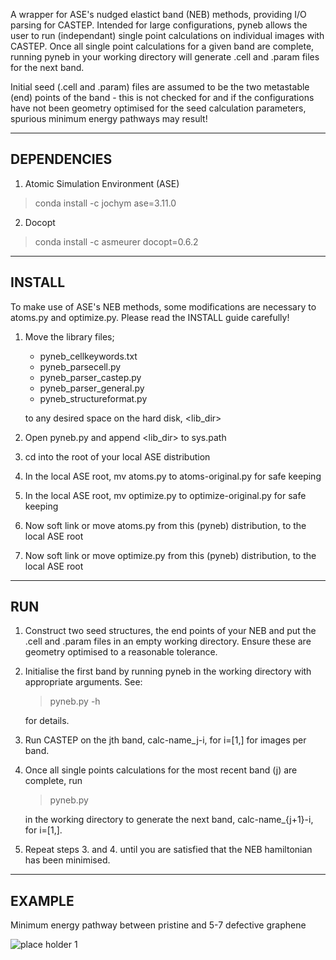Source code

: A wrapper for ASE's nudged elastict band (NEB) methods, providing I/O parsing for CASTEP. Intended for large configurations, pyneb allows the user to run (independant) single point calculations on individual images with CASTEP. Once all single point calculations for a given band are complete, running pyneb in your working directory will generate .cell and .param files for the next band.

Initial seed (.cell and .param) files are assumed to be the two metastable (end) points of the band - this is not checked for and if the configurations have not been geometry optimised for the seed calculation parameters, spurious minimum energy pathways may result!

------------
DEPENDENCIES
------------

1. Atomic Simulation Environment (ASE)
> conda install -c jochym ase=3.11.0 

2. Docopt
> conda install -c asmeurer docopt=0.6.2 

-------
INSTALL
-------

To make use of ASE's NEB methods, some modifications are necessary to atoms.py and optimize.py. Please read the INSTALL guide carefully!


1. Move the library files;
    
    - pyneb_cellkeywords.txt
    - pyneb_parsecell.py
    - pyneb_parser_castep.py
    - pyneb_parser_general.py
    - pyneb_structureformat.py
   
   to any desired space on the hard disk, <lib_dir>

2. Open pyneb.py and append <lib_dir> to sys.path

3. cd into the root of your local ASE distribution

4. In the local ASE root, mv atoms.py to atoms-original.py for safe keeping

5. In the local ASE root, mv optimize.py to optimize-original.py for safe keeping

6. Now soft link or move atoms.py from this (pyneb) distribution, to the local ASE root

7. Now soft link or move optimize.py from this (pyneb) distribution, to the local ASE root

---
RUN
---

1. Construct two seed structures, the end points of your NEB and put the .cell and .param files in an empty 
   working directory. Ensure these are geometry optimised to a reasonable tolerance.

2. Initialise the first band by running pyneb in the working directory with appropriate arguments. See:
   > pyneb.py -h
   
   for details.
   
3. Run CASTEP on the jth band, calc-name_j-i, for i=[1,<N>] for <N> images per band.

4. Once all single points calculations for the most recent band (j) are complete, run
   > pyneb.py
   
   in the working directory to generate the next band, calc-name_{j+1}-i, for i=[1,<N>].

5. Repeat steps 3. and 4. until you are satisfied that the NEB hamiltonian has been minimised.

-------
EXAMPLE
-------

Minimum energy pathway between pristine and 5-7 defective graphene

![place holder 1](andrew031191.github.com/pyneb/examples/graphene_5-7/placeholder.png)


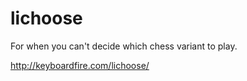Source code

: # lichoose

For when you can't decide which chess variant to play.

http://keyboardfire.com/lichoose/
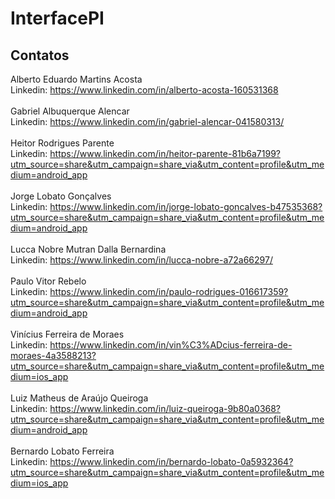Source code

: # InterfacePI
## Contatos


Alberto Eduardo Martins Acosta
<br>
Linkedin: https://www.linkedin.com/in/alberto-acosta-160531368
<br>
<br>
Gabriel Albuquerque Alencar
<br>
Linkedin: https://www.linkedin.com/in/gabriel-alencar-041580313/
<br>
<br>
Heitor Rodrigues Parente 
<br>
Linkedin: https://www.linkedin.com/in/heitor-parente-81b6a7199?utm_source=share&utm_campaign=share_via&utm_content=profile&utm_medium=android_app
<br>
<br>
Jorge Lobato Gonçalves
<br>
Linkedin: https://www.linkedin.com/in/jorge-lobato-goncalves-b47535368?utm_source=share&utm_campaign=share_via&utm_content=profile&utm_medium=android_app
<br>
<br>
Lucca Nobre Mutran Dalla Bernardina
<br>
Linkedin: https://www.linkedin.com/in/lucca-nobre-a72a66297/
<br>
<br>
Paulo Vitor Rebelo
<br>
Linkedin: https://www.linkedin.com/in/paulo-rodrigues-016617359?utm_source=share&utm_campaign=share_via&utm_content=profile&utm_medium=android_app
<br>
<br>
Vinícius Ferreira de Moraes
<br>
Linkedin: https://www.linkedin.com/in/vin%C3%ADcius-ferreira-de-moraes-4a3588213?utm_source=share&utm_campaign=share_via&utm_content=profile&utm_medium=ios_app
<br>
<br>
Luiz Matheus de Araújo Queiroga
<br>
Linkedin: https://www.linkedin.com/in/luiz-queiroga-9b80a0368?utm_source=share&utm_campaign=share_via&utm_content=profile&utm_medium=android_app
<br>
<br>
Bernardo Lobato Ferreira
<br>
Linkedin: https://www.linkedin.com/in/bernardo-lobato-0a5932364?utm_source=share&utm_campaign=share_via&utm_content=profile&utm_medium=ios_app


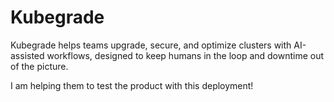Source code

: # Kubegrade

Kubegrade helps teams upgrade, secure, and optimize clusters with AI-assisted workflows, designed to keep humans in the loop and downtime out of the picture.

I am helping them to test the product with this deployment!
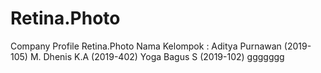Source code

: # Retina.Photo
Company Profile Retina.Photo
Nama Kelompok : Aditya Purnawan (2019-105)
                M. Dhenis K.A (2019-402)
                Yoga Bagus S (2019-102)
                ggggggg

...

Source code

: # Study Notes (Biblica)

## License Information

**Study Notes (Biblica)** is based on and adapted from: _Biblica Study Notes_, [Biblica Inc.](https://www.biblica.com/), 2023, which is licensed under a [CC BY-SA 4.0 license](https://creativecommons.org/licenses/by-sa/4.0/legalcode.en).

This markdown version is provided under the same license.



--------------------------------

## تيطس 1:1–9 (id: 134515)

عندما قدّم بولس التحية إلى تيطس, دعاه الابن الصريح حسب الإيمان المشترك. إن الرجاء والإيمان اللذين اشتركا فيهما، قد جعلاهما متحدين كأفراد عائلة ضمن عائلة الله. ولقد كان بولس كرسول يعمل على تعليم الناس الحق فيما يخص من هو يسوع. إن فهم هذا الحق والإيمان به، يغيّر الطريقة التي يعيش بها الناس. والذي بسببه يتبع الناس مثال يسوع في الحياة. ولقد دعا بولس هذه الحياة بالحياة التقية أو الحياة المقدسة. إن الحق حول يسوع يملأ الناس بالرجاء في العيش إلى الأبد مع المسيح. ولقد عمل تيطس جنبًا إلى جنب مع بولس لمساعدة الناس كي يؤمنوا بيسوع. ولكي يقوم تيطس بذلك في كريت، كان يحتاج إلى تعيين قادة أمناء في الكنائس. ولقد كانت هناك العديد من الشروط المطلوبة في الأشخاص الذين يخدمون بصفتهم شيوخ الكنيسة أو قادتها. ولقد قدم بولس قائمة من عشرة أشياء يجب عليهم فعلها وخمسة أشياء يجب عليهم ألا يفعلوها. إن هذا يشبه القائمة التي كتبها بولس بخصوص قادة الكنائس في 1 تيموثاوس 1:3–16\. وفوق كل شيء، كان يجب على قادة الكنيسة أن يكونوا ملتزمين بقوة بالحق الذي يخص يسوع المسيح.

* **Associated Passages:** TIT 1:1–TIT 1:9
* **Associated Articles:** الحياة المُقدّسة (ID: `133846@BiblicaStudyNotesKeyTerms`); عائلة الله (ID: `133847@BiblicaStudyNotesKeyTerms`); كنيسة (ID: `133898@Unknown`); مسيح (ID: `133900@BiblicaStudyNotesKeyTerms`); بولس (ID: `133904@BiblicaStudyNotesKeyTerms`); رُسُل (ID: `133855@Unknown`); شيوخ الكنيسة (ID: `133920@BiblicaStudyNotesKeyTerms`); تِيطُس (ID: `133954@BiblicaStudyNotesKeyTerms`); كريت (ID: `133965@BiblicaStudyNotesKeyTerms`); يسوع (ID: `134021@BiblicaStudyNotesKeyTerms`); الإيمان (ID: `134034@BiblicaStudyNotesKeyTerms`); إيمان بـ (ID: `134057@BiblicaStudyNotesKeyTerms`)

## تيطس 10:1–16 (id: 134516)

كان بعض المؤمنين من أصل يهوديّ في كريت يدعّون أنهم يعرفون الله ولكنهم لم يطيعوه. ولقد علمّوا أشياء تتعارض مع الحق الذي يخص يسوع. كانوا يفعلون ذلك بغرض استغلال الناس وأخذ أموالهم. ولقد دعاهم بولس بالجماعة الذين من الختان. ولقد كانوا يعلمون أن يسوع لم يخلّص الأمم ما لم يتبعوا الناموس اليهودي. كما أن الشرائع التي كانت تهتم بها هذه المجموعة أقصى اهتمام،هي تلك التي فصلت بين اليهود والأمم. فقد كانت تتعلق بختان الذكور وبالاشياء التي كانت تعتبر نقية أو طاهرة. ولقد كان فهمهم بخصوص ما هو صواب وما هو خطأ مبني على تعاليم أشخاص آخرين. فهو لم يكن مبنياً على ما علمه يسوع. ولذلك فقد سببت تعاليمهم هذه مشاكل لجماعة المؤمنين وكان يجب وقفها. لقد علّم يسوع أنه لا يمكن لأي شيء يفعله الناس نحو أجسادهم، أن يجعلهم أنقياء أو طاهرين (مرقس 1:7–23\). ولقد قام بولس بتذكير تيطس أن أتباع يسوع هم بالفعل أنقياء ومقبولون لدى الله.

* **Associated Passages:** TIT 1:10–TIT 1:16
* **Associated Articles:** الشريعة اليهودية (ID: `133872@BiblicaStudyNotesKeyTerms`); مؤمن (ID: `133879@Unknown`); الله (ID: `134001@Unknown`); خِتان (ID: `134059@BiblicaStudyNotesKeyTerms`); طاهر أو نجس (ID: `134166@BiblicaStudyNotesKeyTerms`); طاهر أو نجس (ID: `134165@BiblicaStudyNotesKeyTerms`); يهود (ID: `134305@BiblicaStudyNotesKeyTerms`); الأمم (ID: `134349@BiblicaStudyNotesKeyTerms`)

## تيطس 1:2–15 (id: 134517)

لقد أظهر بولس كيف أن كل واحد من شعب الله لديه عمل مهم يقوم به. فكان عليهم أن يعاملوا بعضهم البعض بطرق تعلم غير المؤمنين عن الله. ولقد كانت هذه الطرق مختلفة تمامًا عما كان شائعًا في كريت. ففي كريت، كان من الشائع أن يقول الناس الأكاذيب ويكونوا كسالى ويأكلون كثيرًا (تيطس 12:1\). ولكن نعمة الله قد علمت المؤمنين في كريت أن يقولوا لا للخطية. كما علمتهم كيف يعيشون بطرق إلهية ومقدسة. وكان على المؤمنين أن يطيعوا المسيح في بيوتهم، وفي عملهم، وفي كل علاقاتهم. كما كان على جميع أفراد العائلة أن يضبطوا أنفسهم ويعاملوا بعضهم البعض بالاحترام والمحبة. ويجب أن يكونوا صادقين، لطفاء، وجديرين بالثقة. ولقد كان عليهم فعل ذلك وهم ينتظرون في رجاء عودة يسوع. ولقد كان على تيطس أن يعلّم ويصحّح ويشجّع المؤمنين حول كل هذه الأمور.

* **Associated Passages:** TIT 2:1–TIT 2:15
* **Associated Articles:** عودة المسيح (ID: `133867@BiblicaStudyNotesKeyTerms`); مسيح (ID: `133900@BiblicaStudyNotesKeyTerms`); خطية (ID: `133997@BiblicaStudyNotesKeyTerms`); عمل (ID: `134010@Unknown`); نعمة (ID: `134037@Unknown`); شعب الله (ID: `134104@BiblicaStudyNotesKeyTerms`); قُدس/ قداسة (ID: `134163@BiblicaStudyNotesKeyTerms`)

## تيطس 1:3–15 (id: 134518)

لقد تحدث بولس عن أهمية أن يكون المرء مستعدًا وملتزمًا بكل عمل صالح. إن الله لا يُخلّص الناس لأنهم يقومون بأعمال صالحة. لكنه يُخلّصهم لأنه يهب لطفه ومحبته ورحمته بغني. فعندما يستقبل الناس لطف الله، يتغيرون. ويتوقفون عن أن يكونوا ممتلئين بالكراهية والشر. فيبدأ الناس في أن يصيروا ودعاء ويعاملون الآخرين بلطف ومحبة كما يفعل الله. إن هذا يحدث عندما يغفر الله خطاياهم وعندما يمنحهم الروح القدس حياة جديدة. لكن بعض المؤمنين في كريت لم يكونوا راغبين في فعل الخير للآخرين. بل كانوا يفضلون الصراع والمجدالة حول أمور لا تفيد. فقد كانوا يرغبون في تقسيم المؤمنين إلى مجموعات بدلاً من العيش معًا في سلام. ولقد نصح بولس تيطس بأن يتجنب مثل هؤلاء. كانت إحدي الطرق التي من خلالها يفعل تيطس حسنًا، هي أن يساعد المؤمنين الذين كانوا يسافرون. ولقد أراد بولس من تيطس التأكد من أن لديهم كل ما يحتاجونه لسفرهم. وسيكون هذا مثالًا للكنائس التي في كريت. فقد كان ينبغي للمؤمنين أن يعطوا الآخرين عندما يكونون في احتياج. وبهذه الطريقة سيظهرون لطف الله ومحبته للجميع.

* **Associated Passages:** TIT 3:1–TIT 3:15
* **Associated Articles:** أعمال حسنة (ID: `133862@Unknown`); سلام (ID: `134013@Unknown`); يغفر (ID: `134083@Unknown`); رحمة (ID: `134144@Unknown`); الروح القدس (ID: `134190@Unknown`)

• **Task**:
Gather all lines with the string "geometry" from the data.

• **Reply to the task**:
Initial seed (.cell and .param) files are assumed to be the two metastable (end) points of the band - this is not checked for and if the configurations have not been geometry optimised for the seed calculation parameters, spurious minimum energy pathways may result!
   working directory. Ensure these are geometry optimised to a reasonable tolerance.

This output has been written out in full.